Why More Baby Boomers Are Turning to Cannabis
Every generation believes it discovered cannabis. Because there is some mystery to it, something dark and illegal, cannabis has always kept users at the edge of secrecy. We know, for instance, that humans have been using cannabis for thousands of years. Still, the few related artifacts discovered do not present as any mainstream function.
We know, too, that cannabis can be traced to the Hindu Kush, the mountainous region defining the borders between Afghanistan, Pakistan, and Uzbekistan. The winds, nomads, and merchants carried the plants and seeds throughout the world. Cannabis remains a robust and rugged survivor in just about every climate and ecosystem.
People have used cannabis for tens of centuries before the history we consider modern. It has provided food and fiber, and it has been the center of spiritual and medical therapies. However, if we focus on cannabis use and reputation since the United States Civil War, we can make some sense of its popularity.
Turn of the 20th-century
The late 1800s and early 1900s saw the Americas make their first actual steps towards internationalism. New technologies enabled more travel and long-distance communication. Wealth moved west from Europe. The United States reached the Pacific, and it became a global military power.
The years also saw the Civil War breakdown the country's rural social structure. WWI redistributed the population, and a rapidly growing economy leveled competing social classes. However, the Spanish-American War played into the rising tabloid journalism, and one of the casualties was the Anglo-American image of Mexicans.
Somewhere, the confusion of war, Federal politics, and "yellow journalism" convinced citizens of two things:
There was extensive cannabis use.
Cannabis would corrupt.
Mexicans were the source of reefer madness.
This racism reduced cannabis to a single issue: It threatened American citizens and their young people.
Once Prohibition ended in 1933, the Federal Bureau of Narcotics, seeking to find another target, focused on marijuana. To spread its message, the commission drew unfounded links between cannabis use and peoples of color.
This focus effectively drove cannabis use underground. It flourished among musicians, intellectuals, artists, and members of other sub-cultures. Once declared illegal, use naturally spread among communities living at the edge of society. Baby Boomers were born into this world in the 1940s through the 1960s.
The Greatest Generation
Baby Boomers are the offspring of the military returning home from WWII. There is little evidence of everyday use of cannabis among the military at war in those years. However, the government suspended its enforcement of cannabis prohibition because the military needed the hemp. Some revelations show the government authorized experiments to determine marijuana's effectiveness as a truth serum. And the Nazis used meth and cannabis to weaken American troops.
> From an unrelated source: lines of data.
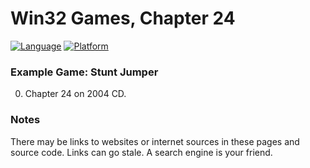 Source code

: # Win32 Games, Chapter 24
[![Language](https://img.shields.io/badge/Language%20-C++-blue.svg)](https://github.com/GeorgePimpleton/Win32-games/)
[![Platform](https://img.shields.io/badge/Platform%20-Win32-blue.svg)](https://github.com/GeorgePimpleton/Win32-games/)
### Example Game: Stunt Jumper

0. Chapter 24 on 2004 CD.

### Notes
There may be links to websites or internet sources in these pages and source code. Links can go stale. A search engine is your friend.
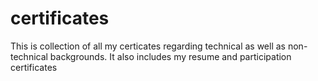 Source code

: # certificates
This is collection of all my certicates regarding technical as well as non-technical backgrounds.
It also includes my resume and participation certificates

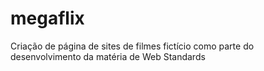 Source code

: # megaflix
Criação de página de sites de filmes fictício como parte do desenvolvimento da matéria de Web Standards
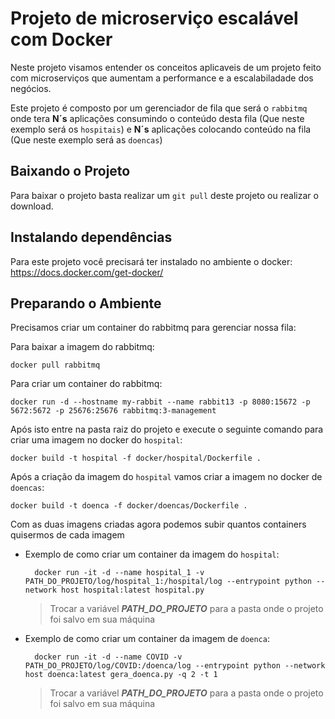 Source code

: # **Projeto de microserviço escalável com Docker**

Neste projeto visamos entender os conceitos aplicaveis de um projeto feito com microserviços que aumentam a performance e a escalabiladade dos negócios.

Este projeto é composto por um gerenciador de fila que será o `rabbitmq` onde tera **N´s** aplicações consumindo o conteúdo desta fila (Que neste exemplo será os `hospitais`) e **N´s** aplicações colocando conteúdo na fila (Que neste exemplo será as `doencas`)

## **Baixando o Projeto**

Para baixar o projeto basta realizar um `git pull` deste projeto ou realizar o download.

## **Instalando dependências**

Para este projeto você precisará ter instalado no ambiente o docker: https://docs.docker.com/get-docker/

## **Preparando o Ambiente**

Precisamos criar um container do rabbitmq para gerenciar nossa fila:

Para baixar a imagem do rabbitmq:

    docker pull rabbitmq

Para criar um container do rabbitmq:

    docker run -d --hostname my-rabbit --name rabbit13 -p 8080:15672 -p 5672:5672 -p 25676:25676 rabbitmq:3-management


Após isto entre na pasta raiz do projeto e execute o seguinte comando para criar uma imagem no docker do `hospital`: 

    docker build -t hospital -f docker/hospital/Dockerfile .

Após a criação da imagem do `hospital` vamos criar a imagem no docker de `doencas`:

    docker build -t doenca -f docker/doencas/Dockerfile .


Com as duas imagens criadas agora podemos subir quantos containers quisermos de cada imagem

* Exemplo de como criar um container da imagem do `hospital`:

        docker run -it -d --name hospital_1 -v PATH_DO_PROJETO/log/hospital_1:/hospital/log --entrypoint python --network host hospital:latest hospital.py

    > Trocar a variável ***PATH_DO_PROJETO*** para a pasta onde o projeto foi salvo em sua máquina

* Exemplo de como criar um container da imagem de `doenca`: 

        docker run -it -d --name COVID -v PATH_DO_PROJETO/log/COVID:/doenca/log --entrypoint python --network host doenca:latest gera_doenca.py -q 2 -t 1

    > Trocar a variável ***PATH_DO_PROJETO*** para a pasta onde o projeto foi salvo em sua máquina
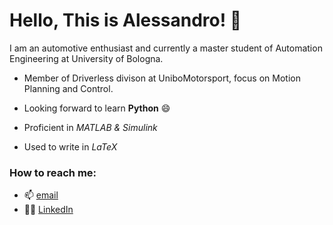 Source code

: # Hello, This is Alessandro! 👋 
I am an automotive enthusiast and currently a master student of Automation Engineering at University of Bologna.

* Member of Driverless divison at UniboMotorsport, focus on Motion Planning and Control. 

* Looking forward to learn **Python** :smile:

* Proficient in *MATLAB & Simulink*
* Used to write in *LaTeX*

### How to reach me:
* 📫 [email](ale.c.cecconi@gmail.com)
* 👨‍💼 [LinkedIn](http://www.linkedin.com/in/alessandro-cecconi-a5a988182/)
<!---
aleegeco/aleegeco is a ✨ special ✨ repository because its `README.md` (this file) appears on your GitHub profile.
You can click the Preview link to take a look at your changes.
--->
Many in that generation also served in the Korean Conflict. While the active military had little time to use cannabis in a volatile vicious war, the North Koreans imprisoned captured Americans near the Yalu River. Cannabis flourishes in the region, and the POWs took advantage. They used cannabis to escape their persecution, assuage their hunger, and resist brainwashing. The survivors returned with a taste for weed.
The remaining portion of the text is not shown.